The data block API

The data block API

The data block API lets you customize how to create a DataBunch by isolating the underlying parts of that process in separate blocks, mainly:

  • where are the inputs
  • how to split the data into a training and validation set
  • how to label them
  • possible transforms to apply
  • how to warp in dataloaders and create the DataBunch

This is a bit longer than using the factory methods but is way more flexible. As usual, we'll begin with end-to-end examples, then switch to the details of each of those parts.

Examples of use

Let's begin by our traditional MNIST example.

path = untar_data(URLs.MNIST_TINY)
tfms = get_transforms(do_flip=False)
path.ls()
[PosixPath('/home/ubuntu/.fastai/data/mnist_tiny/train'),
 PosixPath('/home/ubuntu/.fastai/data/mnist_tiny/test'),
 PosixPath('/home/ubuntu/.fastai/data/mnist_tiny/labels.csv'),
 PosixPath('/home/ubuntu/.fastai/data/mnist_tiny/valid'),
 PosixPath('/home/ubuntu/.fastai/data/mnist_tiny/history.csv'),
 PosixPath('/home/ubuntu/.fastai/data/mnist_tiny/models')]
(path/'train').ls()
[PosixPath('/home/ubuntu/.fastai/data/mnist_tiny/train/7'),
 PosixPath('/home/ubuntu/.fastai/data/mnist_tiny/train/3')]

In vision.data, we create an easy DataBunch suitable for classification by simply typing:

data = ImageDataBunch.from_folder(path, ds_tfms=tfms, size=24)

This is aimed at data that is in folders following an ImageNet style, with a train and valid directory containing each one subdirectory per class, where all the pictures are. With the data block API, the same thing is achieved like this:

data = (ImageItemList.from_folder(path) #Where to find the data? -> in path and its subfolders
        .split_by_folder()              #How to split in train/valid? -> use the folders
        .label_from_folder()            #How to label? -> depending on the folder of the filenames
        .add_test_folder()              #Optionally add a test set (here default name is test)
        .transform(tfms, size=64)       #Data augmentation? -> use tfms with a size of 64
        .databunch())                   #Finally? -> use the defaults for conversion to ImageDataBunch
data.show_batch(3, figsize=(6,6), hide_axis=False)
data.train_ds[0], data.test_ds.classes
((Image (3, 64, 64), Category 7), ['7', '3'])

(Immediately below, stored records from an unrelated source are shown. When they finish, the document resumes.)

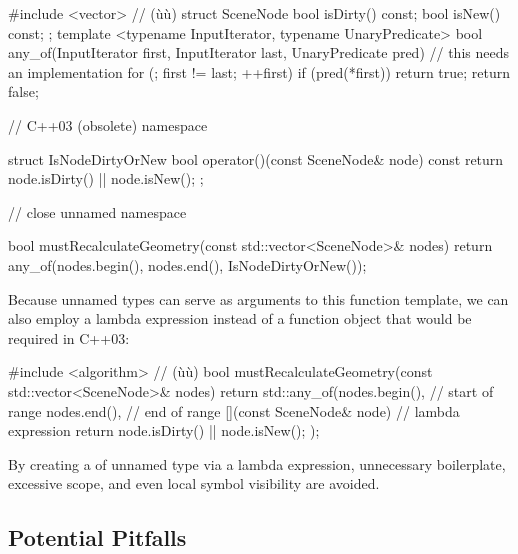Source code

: \begin{emcppshiddenlisting}[emcppsbatch={e4,e5}]
#include <vector>     // (ù{}ù)
struct SceneNode {
    bool isDirty() const;
    bool isNew() const;
};
template <typename InputIterator, typename UnaryPredicate>
bool any_of(InputIterator first, InputIterator last, UnaryPredicate pred)
{
   // this needs an implementation
   for (; first != last; ++first) {
      if (pred(*first)) {
          return true;
      }
  }
  return false;
}
\end{emcppshiddenlisting}
\begin{emcppslisting}[emcppsbatch=e4]
// C++03 (obsolete)
namespace {

struct IsNodeDirtyOrNew
{
    bool operator()(const SceneNode& node) const
    {
        return node.isDirty() || node.isNew();
    }
};

}  // close unnamed namespace

bool mustRecalculateGeometry(const std::vector<SceneNode>& nodes)
{
    return any_of(nodes.begin(), nodes.end(), IsNodeDirtyOrNew());
}
\end{emcppslisting}

\noindent Because unnamed types can serve as arguments to this function template, we can also employ a lambda expression instead of a function object that would be required in C++03:

\begin{emcppslisting}[emcppsbatch=e5]
#include <algorithm> // (ù{}ù)
bool mustRecalculateGeometry(const std::vector<SceneNode>& nodes)
{
    return std::any_of(nodes.begin(),             // start of range
                       nodes.end(),               // end of range
                       [](const SceneNode& node)  // lambda expression
                       {
                           return node.isDirty() || node.isNew();
                       }
                      );
}
\end{emcppslisting}

\noindent By creating a  of unnamed type via a lambda
expression, unnecessary boilerplate, excessive scope, and even local
symbol visibility are avoided.

\subsection[Potential Pitfalls]{Potential Pitfalls}\label{potential-pitfalls}

\hspace{\fill}

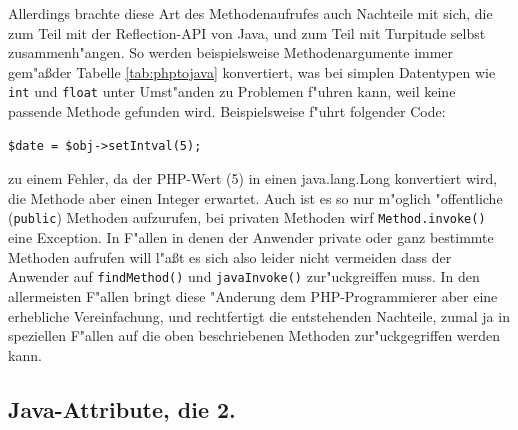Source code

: Allerdings brachte diese Art des Methodenaufrufes auch Nachteile mit sich, die zum Teil mit der Reflection-API von Java,
und zum Teil mit Turpitude selbst zusammenh"angen. So werden beispielsweise Methodenargumente immer gem"a\ss  der Tabelle
\ref{tab:phptojava} konvertiert, was bei simplen Datentypen wie \texttt{int} und \texttt{float} unter Umst"anden zu Problemen f"uhren
kann, weil keine passende Methode gefunden wird. Beispielsweise f"uhrt folgender Code:

\begin{lstlisting}[caption=Typkonversionsfehler]
$date = $obj->setIntval(5);
\end{lstlisting}

zu einem Fehler, da der PHP-Wert (5) in einen java.lang.Long konvertiert wird, die Methode aber einen Integer erwartet.
Auch ist es so nur m"oglich "offentliche (\texttt{public}) Methoden aufzurufen,
bei privaten Methoden wirf \texttt{Method.invoke()} eine Exception.
In F"allen in denen der Anwender private oder ganz bestimmte Methoden aufrufen will l"a\ss t es sich also leider nicht vermeiden dass 
der Anwender auf \texttt{findMethod()} und \texttt{javaInvoke()} zur"uckgreiffen muss. In den allermeisten F"allen bringt diese "Anderung 
dem PHP-Programmierer aber eine erhebliche Vereinfachung, und rechtfertigt die entstehenden Nachteile, zumal ja in speziellen F"allen
auf die oben beschriebenen Methoden zur"uckgegriffen werden kann.

\subsection{Java-Attribute, die 2.}
\label{sec:chap1:impl:14}

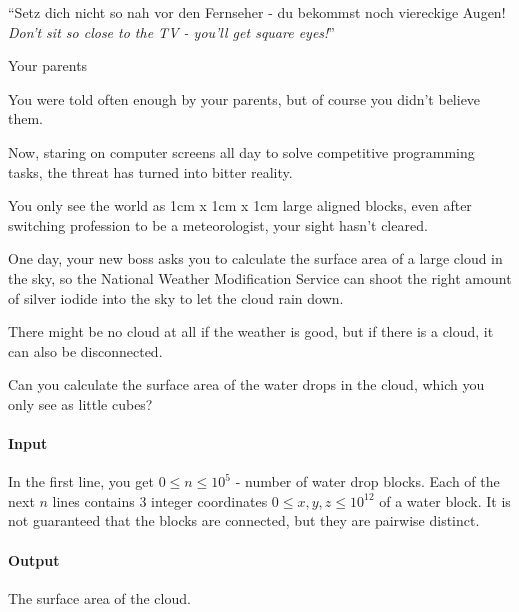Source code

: 

\usepackage{epigraph}



\makeheader

\epigraph{``Setz dich nicht so nah vor den Fernseher - du bekommst noch
  viereckige Augen!\\ \textit{Don't sit so close to the TV - you'll get square
    eyes!}''}{Your parents}

You were told often enough by your parents, but of course you didn't believe them.

Now, staring on computer screens all day to solve competitive programming tasks, the threat has turned into bitter reality.

You only see the world as 1cm x 1cm x 1cm large aligned blocks, even after switching profession to be a meteorologist, your sight hasn't cleared.

One day, your new boss asks you to calculate the surface area of a large cloud in the sky, so the National Weather Modification Service can shoot the right amount of silver iodide into the sky to let the cloud rain down.

There might be no cloud at all if the weather is good, but if there is a cloud, it can also be disconnected.

Can you calculate the surface area of the water drops in the cloud, which you only see as little cubes?

\paragraph*{Input}

In the first line, you get $0 \leq n \leq 10^5$ - number of water drop blocks.
Each of the next $n$ lines contains 3 integer coordinates $0 \leq x, y, z \leq 10^{12}$ of a water block. It is not guaranteed that the blocks are connected, but they are pairwise distinct.

\paragraph*{Output}

The surface area of the cloud.

\begin{samples}
\end{samples}

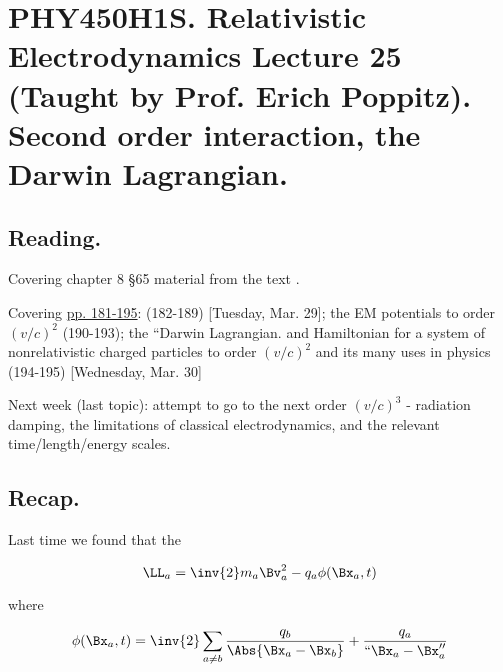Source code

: 
%

\chapter{PHY450H1S.  Relativistic Electrodynamics Lecture 25 (Taught by Prof. Erich Poppitz).  Second order interaction, the Darwin Lagrangian.}
\label{chap:relativisticElectrodynamicsL25}
{}
\date{Mar 31, 2011}

\beginArtNoToc

\section{Reading.}

Covering chapter 8 \S 65 material from the text \cite{landau1980classical}.

Covering \href{http://www.physics.utoronto.ca/~poppitz/epoppitz/PHY450_files/RelEMpp181-195.pdf}{pp. 181-195}: (182-189) [Tuesday, Mar. 29]; the EM potentials to order $(v/c)^2$ (190-193); the ``Darwin Lagrangian.  and Hamiltonian for a system of nonrelativistic charged particles to order $(v/c)^2$ and its many uses in physics (194-195) [Wednesday, Mar. 30]

Next week (last topic): attempt to go to the next order $(v/c)^3$ - radiation damping, the limitations of classical electrodynamics, and the relevant time/length/energy scales.

\section{Recap.}

Last time we found that the 

\begin{equation}\label{eqn:relativisticElectrodynamicsL25:10}
\LL_a = \inv{2} m_a \Bv_a^2 - q_a \phi(\Bx_a, t)
\end{equation}

where

\begin{equation}\label{eqn:relativisticElectrodynamicsL25:30}
\phi(\Bx_a, t) = \inv{2} \sum_{a \ne b} \frac{q_b }{\Abs{\Bx_a - \Bx_b}}
+ \frac{q_a}{``\Bx_a - \Bx_a''}
\end{equation}

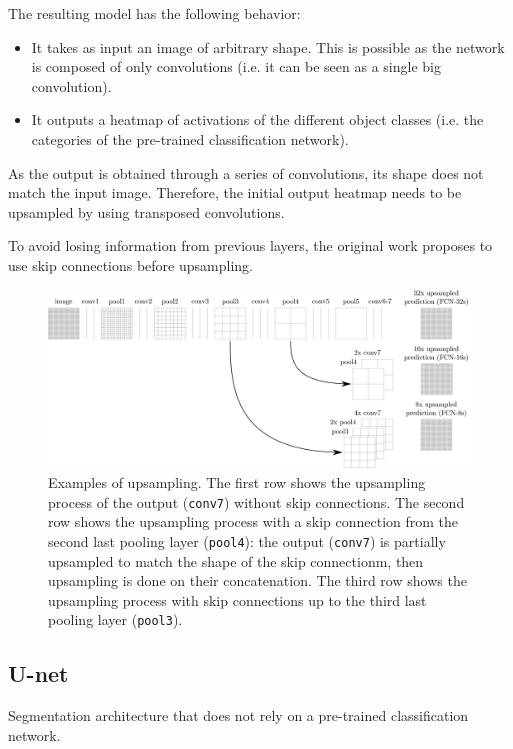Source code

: The resulting model has the following behavior:
\begin{itemize}
    \item It takes as input an image of arbitrary shape. This is possible as the network is composed of only convolutions (i.e. it can be seen as a single big convolution).
    \item It outputs a heatmap of activations of the different object classes (i.e. the categories of the pre-trained classification network).
\end{itemize}

As the output is obtained through a series of convolutions, its shape does not match the input image.
Therefore, the initial output heatmap needs to be upsampled by using transposed convolutions.

To avoid losing information from previous layers, the original work proposes to use skip connections before upsampling.

\begin{figure}[H]
    \centering
    \includegraphics[width=0.95\linewidth]{./img/_convolutionalization_skip.pdf}
    \caption{
        Examples of upsampling.
        The first row shows the upsampling process of the output (\texttt{conv7}) without skip connections.
        The second row shows the upsampling process with a skip connection from the second last pooling layer (\texttt{pool4}):
        the output (\texttt{conv7}) is partially upsampled to match the shape of the skip connectionm, then upsampling is done on their concatenation.
        The third row shows the upsampling process with skip connections up to the third last pooling layer (\texttt{pool3}).
    }
\end{figure}


\subsection{U-net}

Segmentation architecture that does not rely on a pre-trained classification network.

Let's look at another example from vision.data with the planet dataset. This time, it's a multiclassification problem with the labels in a csv file and no given split between valid and train data, so we use a random split. The factory method is:

planet = untar_data(URLs.PLANET_TINY)
planet_tfms = get_transforms(flip_vert=True, max_lighting=0.1, max_zoom=1.05, max_warp=0.)
data = ImageDataBunch.from_csv(planet, folder='train', size=128, suffix='.jpg', sep = ' ', ds_tfms=planet_tfms)

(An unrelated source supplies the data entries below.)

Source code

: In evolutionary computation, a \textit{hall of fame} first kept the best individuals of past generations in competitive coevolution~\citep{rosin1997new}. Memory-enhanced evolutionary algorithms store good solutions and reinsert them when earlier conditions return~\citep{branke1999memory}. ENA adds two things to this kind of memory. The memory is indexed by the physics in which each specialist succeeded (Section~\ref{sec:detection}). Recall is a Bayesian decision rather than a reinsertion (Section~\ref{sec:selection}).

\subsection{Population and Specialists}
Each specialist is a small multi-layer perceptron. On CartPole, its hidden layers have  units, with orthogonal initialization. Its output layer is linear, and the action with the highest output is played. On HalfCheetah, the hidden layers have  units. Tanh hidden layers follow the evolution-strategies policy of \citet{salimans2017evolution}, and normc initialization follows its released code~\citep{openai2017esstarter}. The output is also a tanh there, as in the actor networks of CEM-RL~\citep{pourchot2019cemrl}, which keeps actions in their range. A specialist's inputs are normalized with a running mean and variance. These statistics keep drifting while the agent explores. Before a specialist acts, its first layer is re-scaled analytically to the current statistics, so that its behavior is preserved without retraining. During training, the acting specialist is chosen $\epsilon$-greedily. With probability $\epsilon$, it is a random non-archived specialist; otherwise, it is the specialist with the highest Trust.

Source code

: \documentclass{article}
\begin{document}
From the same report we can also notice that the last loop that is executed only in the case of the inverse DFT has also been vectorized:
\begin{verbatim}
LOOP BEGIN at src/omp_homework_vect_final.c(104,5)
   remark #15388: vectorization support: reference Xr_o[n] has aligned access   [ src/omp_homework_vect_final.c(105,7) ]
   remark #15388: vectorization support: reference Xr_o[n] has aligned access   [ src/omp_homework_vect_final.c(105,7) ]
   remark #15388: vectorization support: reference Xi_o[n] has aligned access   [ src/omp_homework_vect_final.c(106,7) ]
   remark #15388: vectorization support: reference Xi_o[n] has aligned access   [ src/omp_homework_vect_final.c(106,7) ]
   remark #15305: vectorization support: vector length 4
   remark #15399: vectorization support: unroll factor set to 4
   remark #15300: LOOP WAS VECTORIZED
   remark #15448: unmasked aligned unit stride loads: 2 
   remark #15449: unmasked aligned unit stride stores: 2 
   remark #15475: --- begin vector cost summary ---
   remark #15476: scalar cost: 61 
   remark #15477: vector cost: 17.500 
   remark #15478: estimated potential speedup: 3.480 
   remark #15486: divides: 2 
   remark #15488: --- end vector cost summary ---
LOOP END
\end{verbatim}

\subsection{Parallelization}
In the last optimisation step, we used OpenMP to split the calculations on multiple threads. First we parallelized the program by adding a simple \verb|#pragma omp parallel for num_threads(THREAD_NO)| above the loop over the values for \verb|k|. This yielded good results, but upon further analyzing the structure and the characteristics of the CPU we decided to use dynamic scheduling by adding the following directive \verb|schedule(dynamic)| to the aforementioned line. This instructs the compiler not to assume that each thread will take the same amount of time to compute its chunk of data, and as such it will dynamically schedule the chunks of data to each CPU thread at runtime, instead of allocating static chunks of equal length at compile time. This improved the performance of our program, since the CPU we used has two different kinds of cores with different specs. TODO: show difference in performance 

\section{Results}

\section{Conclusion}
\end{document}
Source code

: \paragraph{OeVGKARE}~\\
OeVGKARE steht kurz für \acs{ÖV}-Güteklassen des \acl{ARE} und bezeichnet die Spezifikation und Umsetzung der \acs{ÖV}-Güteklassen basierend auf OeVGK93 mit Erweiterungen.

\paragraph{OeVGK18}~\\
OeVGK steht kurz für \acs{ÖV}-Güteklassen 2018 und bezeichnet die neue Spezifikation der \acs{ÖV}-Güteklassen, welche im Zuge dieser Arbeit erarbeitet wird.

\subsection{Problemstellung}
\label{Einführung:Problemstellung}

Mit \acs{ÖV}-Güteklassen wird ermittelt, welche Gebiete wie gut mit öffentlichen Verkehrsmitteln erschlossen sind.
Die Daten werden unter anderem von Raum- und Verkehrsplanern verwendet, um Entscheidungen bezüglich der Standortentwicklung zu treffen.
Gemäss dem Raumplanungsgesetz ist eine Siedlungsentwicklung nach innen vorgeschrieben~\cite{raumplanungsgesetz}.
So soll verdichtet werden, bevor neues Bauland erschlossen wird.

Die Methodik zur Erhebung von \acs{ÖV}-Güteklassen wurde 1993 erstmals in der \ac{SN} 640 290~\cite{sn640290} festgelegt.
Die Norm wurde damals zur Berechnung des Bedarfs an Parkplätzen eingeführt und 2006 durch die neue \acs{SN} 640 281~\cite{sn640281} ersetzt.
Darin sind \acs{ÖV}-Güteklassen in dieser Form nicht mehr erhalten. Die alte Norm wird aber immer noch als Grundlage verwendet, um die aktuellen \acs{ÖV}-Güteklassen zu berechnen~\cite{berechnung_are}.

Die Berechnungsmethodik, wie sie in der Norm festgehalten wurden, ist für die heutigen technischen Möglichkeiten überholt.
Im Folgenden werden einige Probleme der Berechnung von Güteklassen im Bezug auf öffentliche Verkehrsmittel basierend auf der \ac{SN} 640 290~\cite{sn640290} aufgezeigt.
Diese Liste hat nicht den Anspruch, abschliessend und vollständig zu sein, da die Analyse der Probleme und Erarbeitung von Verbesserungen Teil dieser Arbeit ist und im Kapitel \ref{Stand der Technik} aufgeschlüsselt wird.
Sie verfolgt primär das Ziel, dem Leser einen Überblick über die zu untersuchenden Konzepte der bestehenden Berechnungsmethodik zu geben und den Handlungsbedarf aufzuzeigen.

With the data block API we can rewrite this like that:

data = (ImageItemList.from_csv(planet, 'labels.csv', folder='train', suffix='.jpg')
        #Where to find the data? -> in planet 'train' folder
        .random_split_by_pct()
        #How to split in train/valid? -> randomly with the default 20% in valid
        .label_from_df(sep=' ')
        #How to label? -> use the csv file
        .transform(planet_tfms, size=128)
        #Data augmentation? -> use tfms with a size of 128
        .databunch())                          
        #Finally -> use the defaults for conversion to databunch
data.show_batch(rows=2, figsize=(9,7))

The data block API also allows you to use dataset types for which there is no direct ImageDataBunch factory method. For a segmentation task, for instance, we can use it to quickly get a DataBunch. Let's take the example of the camvid dataset. The images are in an 'images' folder and their corresponding mask is in a 'labels' folder.

camvid = untar_data(URLs.CAMVID_TINY)
path_lbl = camvid/'labels'
path_img = camvid/'images'

We have a file that gives us the names of the classes (what each code inside the masks corresponds to: a pedestrian, a tree, a road...)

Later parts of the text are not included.